This should get you up to the 8xxx series of Nvidia drivers. While they are in the ~ARCH (unstable) branch on gentoo they are still binary drivers delivered by nvidia. So in my opinion, I think the newest in portage should always be used.

also in your kernel you should specify that you have an athlonxp CPU (k6 amd, is another name I believe). OH and make sure /usr/src/linux points to the kernel source for the currently running kernel.

- Jon

----------

## Jykke

Still no luck - 

in dmesg earlier I still have this note about gcc compiler. I don't get it, I changed the stuff in kernel - 

However, I used normal make menuconfig should I have used genkernel?

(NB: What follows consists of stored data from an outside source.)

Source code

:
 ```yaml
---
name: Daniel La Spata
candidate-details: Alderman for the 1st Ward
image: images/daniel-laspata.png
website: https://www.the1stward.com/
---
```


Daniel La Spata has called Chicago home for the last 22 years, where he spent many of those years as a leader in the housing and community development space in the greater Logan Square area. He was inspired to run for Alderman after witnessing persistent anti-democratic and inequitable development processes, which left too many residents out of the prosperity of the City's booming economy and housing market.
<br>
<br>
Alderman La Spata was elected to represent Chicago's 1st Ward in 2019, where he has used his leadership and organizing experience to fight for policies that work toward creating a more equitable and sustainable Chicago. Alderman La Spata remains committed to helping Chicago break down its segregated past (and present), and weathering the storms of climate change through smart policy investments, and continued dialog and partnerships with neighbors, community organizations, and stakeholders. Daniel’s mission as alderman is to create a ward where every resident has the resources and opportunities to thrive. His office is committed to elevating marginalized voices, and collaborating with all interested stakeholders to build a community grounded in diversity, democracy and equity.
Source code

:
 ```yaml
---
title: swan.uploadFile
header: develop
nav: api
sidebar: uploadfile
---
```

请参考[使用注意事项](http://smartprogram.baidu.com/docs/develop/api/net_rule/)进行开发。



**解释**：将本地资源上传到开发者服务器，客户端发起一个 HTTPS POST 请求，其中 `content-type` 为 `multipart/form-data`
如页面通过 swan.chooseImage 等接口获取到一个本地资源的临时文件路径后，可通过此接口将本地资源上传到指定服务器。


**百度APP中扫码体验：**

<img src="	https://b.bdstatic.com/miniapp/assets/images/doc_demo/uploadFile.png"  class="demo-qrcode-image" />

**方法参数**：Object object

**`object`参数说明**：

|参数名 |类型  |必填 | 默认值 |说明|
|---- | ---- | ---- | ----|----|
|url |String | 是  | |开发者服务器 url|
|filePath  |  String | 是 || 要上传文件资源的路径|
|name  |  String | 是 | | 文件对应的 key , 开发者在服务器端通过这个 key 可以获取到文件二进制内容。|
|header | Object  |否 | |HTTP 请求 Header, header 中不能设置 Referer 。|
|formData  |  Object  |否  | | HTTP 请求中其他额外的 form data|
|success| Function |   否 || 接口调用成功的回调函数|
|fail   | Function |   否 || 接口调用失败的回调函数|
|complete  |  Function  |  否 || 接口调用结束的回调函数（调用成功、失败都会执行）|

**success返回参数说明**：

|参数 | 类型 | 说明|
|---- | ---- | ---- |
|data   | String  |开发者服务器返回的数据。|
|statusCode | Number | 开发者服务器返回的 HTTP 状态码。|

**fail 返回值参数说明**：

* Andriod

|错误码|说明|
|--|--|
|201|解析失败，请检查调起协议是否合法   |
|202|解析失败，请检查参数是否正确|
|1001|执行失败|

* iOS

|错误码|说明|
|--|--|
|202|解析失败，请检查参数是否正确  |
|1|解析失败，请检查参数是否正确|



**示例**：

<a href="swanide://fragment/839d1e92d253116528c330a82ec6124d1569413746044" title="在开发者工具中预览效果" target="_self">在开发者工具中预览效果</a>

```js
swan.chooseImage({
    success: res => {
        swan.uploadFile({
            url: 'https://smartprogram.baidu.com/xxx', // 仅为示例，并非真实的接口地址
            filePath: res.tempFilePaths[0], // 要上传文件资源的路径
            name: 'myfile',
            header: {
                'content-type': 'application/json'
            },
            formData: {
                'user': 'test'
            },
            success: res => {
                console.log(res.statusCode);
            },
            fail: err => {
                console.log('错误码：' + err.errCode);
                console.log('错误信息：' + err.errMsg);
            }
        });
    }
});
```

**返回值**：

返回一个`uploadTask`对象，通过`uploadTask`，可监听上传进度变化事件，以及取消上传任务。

then in the end of dmesg I get:

nvidia:disagrees about version of symbol struct_module

???

----------

## Jykke

Ash seems to be my mixup with genkernel and make menuconfig - I need to 

change lilo.conf - funny I had this feeling it changed something but obviously 

boot image is not taken ... beats me

----------

## jonnevers

 *Jykke wrote:*   

> Still no luck - 
> 
> in dmesg earlier I still have this note about gcc compiler. I don't get it, I changed the stuff in kernel - 
> 
> However, I used normal make menuconfig should I have used genkernel?
> ...

 

and you recompiled the kernel and then copied the new kernel to /boot and actually booted the newly configured kernel? then while in this new kernel re-emerged nvidia-kernel nvidia-glx?

genkernel will not solve this problem.

the kernel and the nvidia module (afaik) need to be compiled with the same version of gcc.

unfortunately, i don't use lilo so i cannot be of any help there (i use grub)

----------

## Jykke

Ok thx a lot guys after two bottles of red wine, two reinstalls I finally got kernel up to the task and

nvidia drivers in. X starts

funny encounter after I got kernel in and booting with net support I did an unworldy deed

"emerge links" cause I thought it would be kinda cool to have terminal browser.

It installed at least X-server and I believe kde as well 44 packages went and watched a film

should teach me something about option -p

----------